## [Task directions]
Please print the entries below exactly, from the line with "1. Download the" through the line with "4. Click on", including both of those lines and leaving out all others.
BEGIN Data for analysis
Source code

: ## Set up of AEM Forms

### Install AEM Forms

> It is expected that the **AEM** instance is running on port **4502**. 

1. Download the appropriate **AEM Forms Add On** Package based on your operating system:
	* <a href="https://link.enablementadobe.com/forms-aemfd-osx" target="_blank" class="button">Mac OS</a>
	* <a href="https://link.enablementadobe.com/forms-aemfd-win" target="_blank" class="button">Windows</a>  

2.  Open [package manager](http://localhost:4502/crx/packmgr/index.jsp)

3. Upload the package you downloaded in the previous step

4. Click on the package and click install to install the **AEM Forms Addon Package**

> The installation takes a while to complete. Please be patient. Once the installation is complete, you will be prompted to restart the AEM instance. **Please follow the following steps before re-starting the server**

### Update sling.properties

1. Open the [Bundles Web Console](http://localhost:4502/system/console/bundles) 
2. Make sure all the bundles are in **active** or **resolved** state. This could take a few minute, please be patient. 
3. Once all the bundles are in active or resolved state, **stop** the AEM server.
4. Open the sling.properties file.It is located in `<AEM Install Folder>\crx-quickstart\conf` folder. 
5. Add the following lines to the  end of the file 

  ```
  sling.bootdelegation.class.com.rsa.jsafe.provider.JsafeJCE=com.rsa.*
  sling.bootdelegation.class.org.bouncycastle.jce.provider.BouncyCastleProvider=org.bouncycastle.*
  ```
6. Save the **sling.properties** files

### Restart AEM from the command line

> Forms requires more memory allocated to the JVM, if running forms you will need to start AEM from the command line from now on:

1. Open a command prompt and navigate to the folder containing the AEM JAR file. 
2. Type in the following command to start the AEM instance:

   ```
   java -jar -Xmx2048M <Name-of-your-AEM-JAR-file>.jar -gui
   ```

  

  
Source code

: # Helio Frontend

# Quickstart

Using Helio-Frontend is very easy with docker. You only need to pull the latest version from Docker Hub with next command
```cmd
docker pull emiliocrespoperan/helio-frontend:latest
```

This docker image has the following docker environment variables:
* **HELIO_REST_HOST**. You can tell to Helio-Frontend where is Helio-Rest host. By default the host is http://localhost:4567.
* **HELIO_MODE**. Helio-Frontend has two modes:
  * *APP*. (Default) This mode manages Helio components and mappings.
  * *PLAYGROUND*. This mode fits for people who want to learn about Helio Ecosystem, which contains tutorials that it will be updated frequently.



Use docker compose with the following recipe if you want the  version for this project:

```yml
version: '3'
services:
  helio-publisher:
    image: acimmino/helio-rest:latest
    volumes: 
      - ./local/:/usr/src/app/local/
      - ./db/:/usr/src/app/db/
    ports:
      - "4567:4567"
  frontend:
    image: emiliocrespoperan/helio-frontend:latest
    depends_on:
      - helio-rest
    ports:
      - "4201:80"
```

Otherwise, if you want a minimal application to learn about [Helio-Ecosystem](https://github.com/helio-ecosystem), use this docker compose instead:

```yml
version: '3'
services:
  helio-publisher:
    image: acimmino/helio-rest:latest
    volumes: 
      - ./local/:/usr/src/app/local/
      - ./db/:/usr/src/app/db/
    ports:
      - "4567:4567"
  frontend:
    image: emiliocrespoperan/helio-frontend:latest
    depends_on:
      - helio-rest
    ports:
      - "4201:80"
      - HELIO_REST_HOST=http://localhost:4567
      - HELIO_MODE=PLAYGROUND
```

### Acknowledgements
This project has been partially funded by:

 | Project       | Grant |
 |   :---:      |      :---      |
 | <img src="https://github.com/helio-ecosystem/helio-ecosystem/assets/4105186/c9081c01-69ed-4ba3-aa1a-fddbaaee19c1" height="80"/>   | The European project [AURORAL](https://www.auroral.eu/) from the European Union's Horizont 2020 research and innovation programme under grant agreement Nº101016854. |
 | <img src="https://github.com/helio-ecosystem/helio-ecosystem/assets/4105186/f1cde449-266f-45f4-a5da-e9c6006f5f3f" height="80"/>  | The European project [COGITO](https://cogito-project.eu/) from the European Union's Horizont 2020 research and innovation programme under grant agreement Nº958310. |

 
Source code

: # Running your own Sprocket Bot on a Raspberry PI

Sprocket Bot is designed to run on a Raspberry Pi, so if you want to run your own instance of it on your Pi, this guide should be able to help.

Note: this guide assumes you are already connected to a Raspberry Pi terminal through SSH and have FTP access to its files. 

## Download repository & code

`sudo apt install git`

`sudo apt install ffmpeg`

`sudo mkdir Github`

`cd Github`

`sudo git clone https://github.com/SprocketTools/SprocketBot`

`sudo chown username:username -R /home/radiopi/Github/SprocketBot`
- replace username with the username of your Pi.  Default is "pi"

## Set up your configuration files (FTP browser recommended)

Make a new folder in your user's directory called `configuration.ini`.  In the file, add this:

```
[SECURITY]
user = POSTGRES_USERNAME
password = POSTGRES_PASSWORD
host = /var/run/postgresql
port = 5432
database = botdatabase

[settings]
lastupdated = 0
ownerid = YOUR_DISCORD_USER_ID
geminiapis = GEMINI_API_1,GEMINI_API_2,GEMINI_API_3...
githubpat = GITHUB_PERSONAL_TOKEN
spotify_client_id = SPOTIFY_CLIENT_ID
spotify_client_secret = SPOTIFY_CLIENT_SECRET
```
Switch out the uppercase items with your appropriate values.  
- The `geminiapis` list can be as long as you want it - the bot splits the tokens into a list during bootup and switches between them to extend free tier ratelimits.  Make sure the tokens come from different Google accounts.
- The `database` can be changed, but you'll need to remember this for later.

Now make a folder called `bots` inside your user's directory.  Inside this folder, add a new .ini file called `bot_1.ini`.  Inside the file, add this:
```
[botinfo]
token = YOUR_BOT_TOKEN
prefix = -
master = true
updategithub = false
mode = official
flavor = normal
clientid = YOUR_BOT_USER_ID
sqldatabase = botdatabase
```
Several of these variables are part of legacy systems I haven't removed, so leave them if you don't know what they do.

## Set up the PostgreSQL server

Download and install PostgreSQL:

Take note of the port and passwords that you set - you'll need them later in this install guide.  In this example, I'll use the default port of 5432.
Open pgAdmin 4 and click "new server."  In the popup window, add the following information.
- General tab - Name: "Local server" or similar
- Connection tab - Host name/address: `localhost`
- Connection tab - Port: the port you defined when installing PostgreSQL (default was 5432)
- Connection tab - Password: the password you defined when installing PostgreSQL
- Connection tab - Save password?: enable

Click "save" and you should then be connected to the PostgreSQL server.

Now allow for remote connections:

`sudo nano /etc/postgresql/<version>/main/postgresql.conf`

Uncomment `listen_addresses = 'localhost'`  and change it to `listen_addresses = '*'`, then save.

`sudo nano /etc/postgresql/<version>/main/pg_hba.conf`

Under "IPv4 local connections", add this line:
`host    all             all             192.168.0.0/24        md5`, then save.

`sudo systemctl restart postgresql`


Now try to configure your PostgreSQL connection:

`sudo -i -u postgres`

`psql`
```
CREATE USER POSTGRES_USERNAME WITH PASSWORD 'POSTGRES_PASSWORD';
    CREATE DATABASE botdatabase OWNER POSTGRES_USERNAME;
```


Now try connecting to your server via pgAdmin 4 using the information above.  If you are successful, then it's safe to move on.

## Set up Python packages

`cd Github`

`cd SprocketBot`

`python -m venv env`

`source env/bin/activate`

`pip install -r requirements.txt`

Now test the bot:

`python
END Data for analysis
## [Reply]
1. Download the appropriate **AEM Forms Add On** Package based on your operating system:
	* <a href="https://link.enablementadobe.com/forms-aemfd-osx" target="_blank" class="button">Mac OS</a>
	* <a href="https://link.enablementadobe.com/forms-aemfd-win" target="_blank" class="button">Windows</a>  

2.  Open [package manager](http://localhost:4502/crx/packmgr/index.jsp)

3. Upload the package you downloaded in the previous step

4. Click on the package and click install to install the **AEM Forms Addon Package**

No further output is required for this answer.